Reproduce the records below in full and without edits, omitting images.

(Excerpts from a dataset)

↓

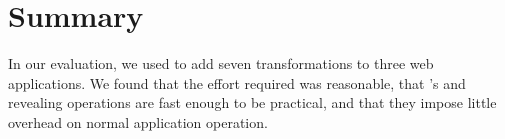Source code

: 




%
\section{Summary}
In our evaluation, we used \sys to add seven \xxing transformations to three web
applications. We found that the effort required was reasonable, that \sys's
\xxing and revealing operations are fast enough to be practical, and that they
impose little overhead on normal application operation.
%
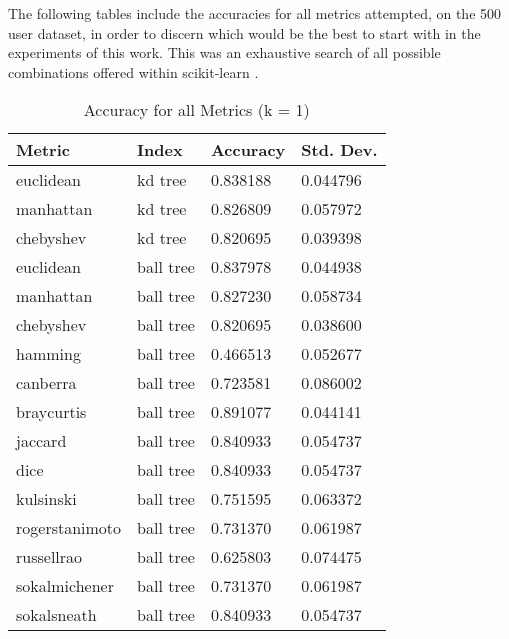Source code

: 
%

The following tables include the accuracies for all metrics attempted, on the 500 user dataset, in order to discern which would be the best to start with in the experiments of this work. This was an exhaustive search of all possible combinations offered within scikit-learn \cite{scikit-learn}.


\begin{table}
  \centering
  \caption{Accuracy for all Metrics (k = 1)}
  \begin{tabular}{|l|l|l|l|}
    \hline
    {\bf Metric} & {\bf Index} & {\bf Accuracy} & {\bf Std. Dev.} \\\hline
    euclidean & kd tree & 0.838188 & 0.044796 \\\hline
    manhattan & kd tree & 0.826809 & 0.057972 \\\hline
    chebyshev & kd tree & 0.820695 & 0.039398 \\\hline
    euclidean & ball tree & 0.837978 & 0.044938 \\\hline
    manhattan & ball tree & 0.827230 & 0.058734 \\\hline
    chebyshev & ball tree & 0.820695 & 0.038600 \\\hline
    hamming & ball tree & 0.466513 & 0.052677 \\\hline
    canberra & ball tree & 0.723581 & 0.086002 \\\hline
    braycurtis & ball tree & 0.891077 & 0.044141 \\\hline
    jaccard & ball tree & 0.840933 & 0.054737 \\\hline
    dice & ball tree & 0.840933 & 0.054737 \\\hline
    kulsinski & ball tree & 0.751595 & 0.063372 \\\hline
    rogerstanimoto & ball tree & 0.731370 & 0.061987 \\\hline
    russellrao & ball tree & 0.625803 & 0.074475 \\\hline
    sokalmichener & ball tree & 0.731370 & 0.061987 \\\hline
    sokalsneath & ball tree & 0.840933 & 0.054737 \\\hline

\end{tabular}
\end{table}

↑

• [The completed task]:
Source code

: 




%
\section{Summary}
In our evaluation, we used \sys to add seven \xxing transformations to three web
applications. We found that the effort required was reasonable, that \sys's
\xxing and revealing operations are fast enough to be practical, and that they
impose little overhead on normal application operation.
%
Source code

: 
%

The following tables include the accuracies for all metrics attempted, on the 500 user dataset, in order to discern which would be the best to start with in the experiments of this work. This was an exhaustive search of all possible combinations offered within scikit-learn \cite{scikit-learn}.


\begin{table}
  \centering
  \caption{Accuracy for all Metrics (k = 1)}
  \begin{tabular}{|l|l|l|l|}
    \hline
    {\bf Metric} & {\bf Index} & {\bf Accuracy} & {\bf Std. Dev.} \\\hline
    euclidean & kd tree & 0.838188 & 0.044796 \\\hline
    manhattan & kd tree & 0.826809 & 0.057972 \\\hline
    chebyshev & kd tree & 0.820695 & 0.039398 \\\hline
    euclidean & ball tree & 0.837978 & 0.044938 \\\hline
    manhattan & ball tree & 0.827230 & 0.058734 \\\hline
    chebyshev & ball tree & 0.820695 & 0.038600 \\\hline
    hamming & ball tree & 0.466513 & 0.052677 \\\hline
    canberra & ball tree & 0.723581 & 0.086002 \\\hline
    braycurtis & ball tree & 0.891077 & 0.044141 \\\hline
    jaccard & ball tree & 0.840933 & 0.054737 \\\hline
    dice & ball tree & 0.840933 & 0.054737 \\\hline
    kulsinski & ball tree & 0.751595 & 0.063372 \\\hline
    rogerstanimoto & ball tree & 0.731370 & 0.061987 \\\hline
    russellrao & ball tree & 0.625803 & 0.074475 \\\hline
    sokalmichener & ball tree & 0.731370 & 0.061987 \\\hline
    sokalsneath & ball tree & 0.840933 & 0.054737 \\\hline

\end{tabular}
\end{table}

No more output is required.